◆ **YOUR INSTRUCTIONS**: The entries below must be copied exactly as they are.
○ ○ ○
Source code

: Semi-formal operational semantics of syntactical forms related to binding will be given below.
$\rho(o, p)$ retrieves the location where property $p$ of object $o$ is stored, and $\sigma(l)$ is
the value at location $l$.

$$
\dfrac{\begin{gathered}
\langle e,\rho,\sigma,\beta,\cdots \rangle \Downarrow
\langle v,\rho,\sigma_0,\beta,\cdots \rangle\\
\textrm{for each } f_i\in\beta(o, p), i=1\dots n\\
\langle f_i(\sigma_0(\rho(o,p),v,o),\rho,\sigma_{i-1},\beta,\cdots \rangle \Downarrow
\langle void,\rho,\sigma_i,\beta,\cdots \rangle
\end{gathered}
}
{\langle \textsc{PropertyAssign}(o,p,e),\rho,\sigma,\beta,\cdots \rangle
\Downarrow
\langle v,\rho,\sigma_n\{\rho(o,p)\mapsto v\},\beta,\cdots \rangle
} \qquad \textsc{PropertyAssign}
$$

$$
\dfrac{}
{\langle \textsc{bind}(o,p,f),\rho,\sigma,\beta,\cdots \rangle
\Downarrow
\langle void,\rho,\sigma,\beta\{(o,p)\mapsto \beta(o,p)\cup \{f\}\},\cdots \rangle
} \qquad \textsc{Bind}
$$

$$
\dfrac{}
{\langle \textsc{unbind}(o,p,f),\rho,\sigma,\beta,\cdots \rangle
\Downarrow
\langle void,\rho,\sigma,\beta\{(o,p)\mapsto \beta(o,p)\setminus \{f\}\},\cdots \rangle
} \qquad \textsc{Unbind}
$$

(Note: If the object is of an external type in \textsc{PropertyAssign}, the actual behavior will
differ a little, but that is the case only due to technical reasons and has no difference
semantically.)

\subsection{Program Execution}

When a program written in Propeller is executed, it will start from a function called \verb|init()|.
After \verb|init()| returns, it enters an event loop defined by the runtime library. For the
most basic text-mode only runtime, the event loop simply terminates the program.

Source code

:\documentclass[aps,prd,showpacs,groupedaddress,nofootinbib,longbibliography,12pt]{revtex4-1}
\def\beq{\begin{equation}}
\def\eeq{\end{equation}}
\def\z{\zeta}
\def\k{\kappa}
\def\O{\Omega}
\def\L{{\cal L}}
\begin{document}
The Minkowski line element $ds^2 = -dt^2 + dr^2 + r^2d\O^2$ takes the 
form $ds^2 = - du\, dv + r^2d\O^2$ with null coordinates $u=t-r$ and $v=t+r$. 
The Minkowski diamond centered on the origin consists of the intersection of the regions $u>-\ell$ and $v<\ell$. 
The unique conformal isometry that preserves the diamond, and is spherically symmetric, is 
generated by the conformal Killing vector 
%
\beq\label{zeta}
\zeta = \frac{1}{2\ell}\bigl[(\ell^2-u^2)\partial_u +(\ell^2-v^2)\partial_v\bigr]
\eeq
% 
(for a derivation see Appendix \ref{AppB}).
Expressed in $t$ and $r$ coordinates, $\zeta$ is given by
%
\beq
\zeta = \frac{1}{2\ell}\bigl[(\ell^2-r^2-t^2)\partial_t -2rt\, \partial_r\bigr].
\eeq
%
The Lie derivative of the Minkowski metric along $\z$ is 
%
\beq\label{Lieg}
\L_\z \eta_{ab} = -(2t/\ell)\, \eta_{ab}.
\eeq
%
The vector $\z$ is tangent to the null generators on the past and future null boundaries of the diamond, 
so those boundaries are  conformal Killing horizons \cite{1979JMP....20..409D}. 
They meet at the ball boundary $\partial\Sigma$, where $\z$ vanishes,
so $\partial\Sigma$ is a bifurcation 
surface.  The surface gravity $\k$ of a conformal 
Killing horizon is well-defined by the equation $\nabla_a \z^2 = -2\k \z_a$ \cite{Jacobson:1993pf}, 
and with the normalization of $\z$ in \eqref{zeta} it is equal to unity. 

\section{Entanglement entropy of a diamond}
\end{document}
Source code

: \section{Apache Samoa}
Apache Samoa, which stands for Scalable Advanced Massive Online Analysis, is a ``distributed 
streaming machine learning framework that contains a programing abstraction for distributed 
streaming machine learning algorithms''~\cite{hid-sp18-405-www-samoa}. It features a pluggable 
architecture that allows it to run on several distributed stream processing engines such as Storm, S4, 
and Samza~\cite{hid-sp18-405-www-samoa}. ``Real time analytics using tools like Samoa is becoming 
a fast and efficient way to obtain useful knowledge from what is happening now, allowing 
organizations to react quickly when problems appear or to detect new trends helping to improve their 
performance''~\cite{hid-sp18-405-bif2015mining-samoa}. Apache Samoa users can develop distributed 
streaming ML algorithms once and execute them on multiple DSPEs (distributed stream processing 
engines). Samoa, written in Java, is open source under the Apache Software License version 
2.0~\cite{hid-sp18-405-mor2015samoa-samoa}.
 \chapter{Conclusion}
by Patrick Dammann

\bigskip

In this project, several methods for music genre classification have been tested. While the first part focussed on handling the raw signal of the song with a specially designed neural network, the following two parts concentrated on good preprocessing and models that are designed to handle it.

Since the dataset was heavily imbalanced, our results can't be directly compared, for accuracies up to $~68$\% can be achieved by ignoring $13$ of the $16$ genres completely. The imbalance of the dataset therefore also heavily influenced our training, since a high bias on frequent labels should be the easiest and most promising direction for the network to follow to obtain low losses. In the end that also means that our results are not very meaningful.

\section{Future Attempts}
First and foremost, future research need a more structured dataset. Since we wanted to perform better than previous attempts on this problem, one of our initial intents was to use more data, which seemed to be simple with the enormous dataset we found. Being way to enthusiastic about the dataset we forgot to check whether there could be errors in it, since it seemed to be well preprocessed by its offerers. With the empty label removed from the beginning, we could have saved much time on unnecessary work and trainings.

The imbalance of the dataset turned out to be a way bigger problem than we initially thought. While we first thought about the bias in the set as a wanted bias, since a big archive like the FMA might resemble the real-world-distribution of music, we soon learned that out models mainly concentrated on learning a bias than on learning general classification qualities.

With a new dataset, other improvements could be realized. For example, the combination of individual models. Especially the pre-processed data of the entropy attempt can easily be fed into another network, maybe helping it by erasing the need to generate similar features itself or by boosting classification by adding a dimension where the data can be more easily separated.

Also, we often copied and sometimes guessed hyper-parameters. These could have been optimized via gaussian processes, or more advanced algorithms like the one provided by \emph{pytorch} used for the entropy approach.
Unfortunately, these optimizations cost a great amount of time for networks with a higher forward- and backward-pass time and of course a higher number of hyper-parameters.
○ ○ ○
◆ **EXERCISE OUTPUT**:
Source code

: Semi-formal operational semantics of syntactical forms related to binding will be given below.
$\rho(o, p)$ retrieves the location where property $p$ of object $o$ is stored, and $\sigma(l)$ is
the value at location $l$.

$$
\dfrac{\begin{gathered}
\langle e,\rho,\sigma,\beta,\cdots \rangle \Downarrow
\langle v,\rho,\sigma_0,\beta,\cdots \rangle\\
\textrm{for each } f_i\in\beta(o, p), i=1\dots n\\
\langle f_i(\sigma_0(\rho(o,p),v,o),\rho,\sigma_{i-1},\beta,\cdots \rangle \Downarrow
\langle void,\rho,\sigma_i,\beta,\cdots \rangle
\end{gathered}
}
{\langle \textsc{PropertyAssign}(o,p,e),\rho,\sigma,\beta,\cdots \rangle
\Downarrow
\langle v,\rho,\sigma_n\{\rho(o,p)\mapsto v\},\beta,\cdots \rangle
} \qquad \textsc{PropertyAssign}
$$

$$
\dfrac{}
{\langle \textsc{bind}(o,p,f),\rho,\sigma,\beta,\cdots \rangle
\Downarrow
\langle void,\rho,\sigma,\beta\{(o,p)\mapsto \beta(o,p)\cup \{f\}\},\cdots \rangle
} \qquad \textsc{Bind}
$$

$$
\dfrac{}
{\langle \textsc{unbind}(o,p,f),\rho,\sigma,\beta,\cdots \rangle
\Downarrow
\langle void,\rho,\sigma,\beta\{(o,p)\mapsto \beta(o,p)\setminus \{f\}\},\cdots \rangle
} \qquad \textsc{Unbind}
$$

(Note: If the object is of an external type in \textsc{PropertyAssign}, the actual behavior will
differ a little, but that is the case only due to technical reasons and has no difference
semantically.)

\subsection{Program Execution}

When a program written in Propeller is executed, it will start from a function called \verb|init()|.
After \verb|init()| returns, it enters an event loop defined by the runtime library. For the
most basic text-mode only runtime, the event loop simply terminates the program.

Source code

:\documentclass[aps,prd,showpacs,groupedaddress,nofootinbib,longbibliography,12pt]{revtex4-1}
\def\beq{\begin{equation}}
\def\eeq{\end{equation}}
\def\z{\zeta}
\def\k{\kappa}
\def\O{\Omega}
\def\L{{\cal L}}
\begin{document}
The Minkowski line element $ds^2 = -dt^2 + dr^2 + r^2d\O^2$ takes the 
form $ds^2 = - du\, dv + r^2d\O^2$ with null coordinates $u=t-r$ and $v=t+r$. 
The Minkowski diamond centered on the origin consists of the intersection of the regions $u>-\ell$ and $v<\ell$. 
The unique conformal isometry that preserves the diamond, and is spherically symmetric, is 
generated by the conformal Killing vector 
%
\beq\label{zeta}
\zeta = \frac{1}{2\ell}\bigl[(\ell^2-u^2)\partial_u +(\ell^2-v^2)\partial_v\bigr]
\eeq
% 
(for a derivation see Appendix \ref{AppB}).
Expressed in $t$ and $r$ coordinates, $\zeta$ is given by
%
\beq
\zeta = \frac{1}{2\ell}\bigl[(\ell^2-r^2-t^2)\partial_t -2rt\, \partial_r\bigr].
\eeq
%
The Lie derivative of the Minkowski metric along $\z$ is 
%
\beq\label{Lieg}
\L_\z \eta_{ab} = -(2t/\ell)\, \eta_{ab}.
\eeq
%
The vector $\z$ is tangent to the null generators on the past and future null boundaries of the diamond, 
so those boundaries are  conformal Killing horizons \cite{1979JMP....20..409D}. 
They meet at the ball boundary $\partial\Sigma$, where $\z$ vanishes,
so $\partial\Sigma$ is a bifurcation 
surface.  The surface gravity $\k$ of a conformal 
Killing horizon is well-defined by the equation $\nabla_a \z^2 = -2\k \z_a$ \cite{Jacobson:1993pf}, 
and with the normalization of $\z$ in \eqref{zeta} it is equal to unity. 

\section{Entanglement entropy of a diamond}
\end{document}
Source code

: \section{Apache Samoa}
Apache Samoa, which stands for Scalable Advanced Massive Online Analysis, is a ``distributed 
streaming machine learning framework that contains a programing abstraction for distributed 
streaming machine learning algorithms''~\cite{hid-sp18-405-www-samoa}. It features a pluggable 
architecture that allows it to run on several distributed stream processing engines such as Storm, S4, 
and Samza~\cite{hid-sp18-405-www-samoa}. ``Real time analytics using tools like Samoa is becoming 
a fast and efficient way to obtain useful knowledge from what is happening now, allowing 
organizations to react quickly when problems appear or to detect new trends helping to improve their 
performance''~\cite{hid-sp18-405-bif2015mining-samoa}. Apache Samoa users can develop distributed 
streaming ML algorithms once and execute them on multiple DSPEs (distributed stream processing 
engines). Samoa, written in Java, is open source under the Apache Software License version 
2.0~\cite{hid-sp18-405-mor2015samoa-samoa}.
 \chapter{Conclusion}
by Patrick Dammann

\bigskip

In this project, several methods for music genre classification have been tested. While the first part focussed on handling the raw signal of the song with a specially designed neural network, the following two parts concentrated on good preprocessing and models that are designed to handle it.

Since the dataset was heavily imbalanced, our results can't be directly compared, for accuracies up to $~68$\% can be achieved by ignoring $13$ of the $16$ genres completely. The imbalance of the dataset therefore also heavily influenced our training, since a high bias on frequent labels should be the easiest and most promising direction for the network to follow to obtain low losses. In the end that also means that our results are not very meaningful.

\section{Future Attempts}
First and foremost, future research need a more structured dataset. Since we wanted to perform better than previous attempts on this problem, one of our initial intents was to use more data, which seemed to be simple with the enormous dataset we found. Being way to enthusiastic about the dataset we forgot to check whether there could be errors in it, since it seemed to be well preprocessed by its offerers. With the empty label removed from the beginning, we could have saved much time on unnecessary work and trainings.

The imbalance of the dataset turned out to be a way bigger problem than we initially thought. While we first thought about the bias in the set as a wanted bias, since a big archive like the FMA might resemble the real-world-distribution of music, we soon learned that out models mainly concentrated on learning a bias than on learning general classification qualities.

With a new dataset, other improvements could be realized. For example, the combination of individual models. Especially the pre-processed data of the entropy attempt can easily be fed into another network, maybe helping it by erasing the need to generate similar features itself or by boosting classification by adding a dimension where the data can be more easily separated.

Also, we often copied and sometimes guessed hyper-parameters. These could have been optimized via gaussian processes, or more advanced algorithms like the one provided by \emph{pytorch} used for the entropy approach.
Unfortunately, these optimizations cost a great amount of time for networks with a higher forward- and backward-pass time and of course a higher number of hyper-parameters.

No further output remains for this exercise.